In this post, we’ll cover a technique or methodology that best leverages the performance capabilities of the cloud data warehouses to optimize the use of available resources without incurring undue configuration and management burdens – ELT or pushdown optimization (PDO). We will also dig deeper and talk about Informatica Advanced Pushdown Optimization (APDO).

Evolution of ETL and ELT

In the early days of data warehousing, large companies that ran substantial transactions and had large user bases used extract transform load (ETL) processes to consolidate transactional data across all their systems for reporting and analysis. Fast forward to today: ETL remains at the core of data warehousing, though with vastly expanded functionality, applications, and variants.

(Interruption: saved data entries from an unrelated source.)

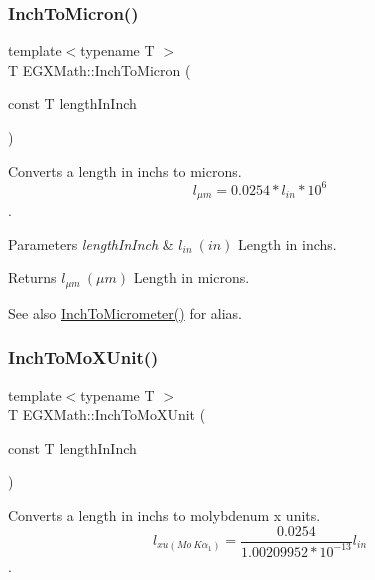 \subsubsection{\texorpdfstring{Inch\+To\+Micron()}{InchToMicron()}}
{\footnotesize\ttfamily template$<$typename T $>$ \\
T E\+G\+X\+Math\+::\+Inch\+To\+Micron (\begin{DoxyParamCaption}\item[{const T}]{length\+In\+Inch }\end{DoxyParamCaption})}



Converts a length in inchs to microns. \[ l_{\mu m}=0.0254 * l_{in} * 10^{6} \]. 


\begin{DoxyParams}{Parameters}
{\em length\+In\+Inch} & $ l_{in}\ (in)$ Length in inchs. \\
\hline
\end{DoxyParams}
\begin{DoxyReturn}{Returns}
$ l_{\mu m}\ (\mu m)$ Length in microns. 
\end{DoxyReturn}
\begin{DoxySeeAlso}{See also}
\mbox{\hyperlink{group___e_g_x_math-_conversions-_length_conversions-_imperial-_inch-_s_i_ga664100ea5f92f4e92686e217e996b475}{Inch\+To\+Micrometer()}} for alias. 
\end{DoxySeeAlso}
\mbox{\label{group___e_g_x_math-_conversions-_length_conversions-_imperial-_inch-_non-_s_i_ga938a029b99c57c1b765ebf23e82dee6e}} 
\subsubsection{\texorpdfstring{Inch\+To\+Mo\+X\+Unit()}{InchToMoXUnit()}}
{\footnotesize\ttfamily template$<$typename T $>$ \\
T E\+G\+X\+Math\+::\+Inch\+To\+Mo\+X\+Unit (\begin{DoxyParamCaption}\item[{const T}]{length\+In\+Inch }\end{DoxyParamCaption})}



Converts a length in inchs to molybdenum x units. \[ l_{xu(Mo\ K\alpha_1)}=\frac{0.0254}{1.00209952*10^{-13}} l_{in}\].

With the advent of modern cloud-based data warehouses (such as Amazon Redshift, Azure Synapse or Google BigQuery) that offer near-endless storage capabilities and scalable processing power, the traditional concept of ETL is giving way to extract load transform (ELT) – an approach where you run transformations right in the data warehouse. Pushdown optimization is a method that works with that approach. Modern data integration software now includes a pushdown optimization mode that allows users to choose when to use ELT and push the transformation logic down to the database engine with a click of a button.

Why Should Pushdown Optimization Matter to Your Organization?

Before we delve further into pushdown optimization, let us try to understand why you need it. Here are some typical challenges we hear from customer CIOs and CDOs:

  • I can’t predict my cloud costs, let alone manage them.
  • My organization’s default answer for all problems is to add more compute hours.
  • I don’t have visibility into who is using what service and by how much.
  • It’s costing me a fortune just to get my data into and out of my cloud data warehouse and cloud service provider.

But how did your organization land up here?

Chances are multi-cloud is the default state of your organization’s technology landscape today. Organizations use a variety of IaaS, PaaS, and SaaS products to deliver cost-effective and flexible applications required for agile and innovative operations. However, pushing data back and forth between public cloud and on-premises compute resources, or (under certain circumstances) between regions can easily result in cost overruns. Data transfer fees are one of the cloud’s biggest hidden costs, hurting enterprises and small businesses alike. Many enterprises pay millions (or tens of millions) of dollars annually in data transfer fees, and data transfer costs are well documented. Any time data moves in or out of the cloud, there’s a cost associated. It is therefore best to rearchitect and recode a percentage of mappings to avoid these associated data transfer costs.

What’s the reason behind these charges?

The answer isn’t just the solid profit margins; it’s also about making switching providers unappealing. A recent survey by Wakefield Research shows 78% of IT decision makers believe they are not getting the most out of the cloud and all its resources because of vendor lock-in concerns.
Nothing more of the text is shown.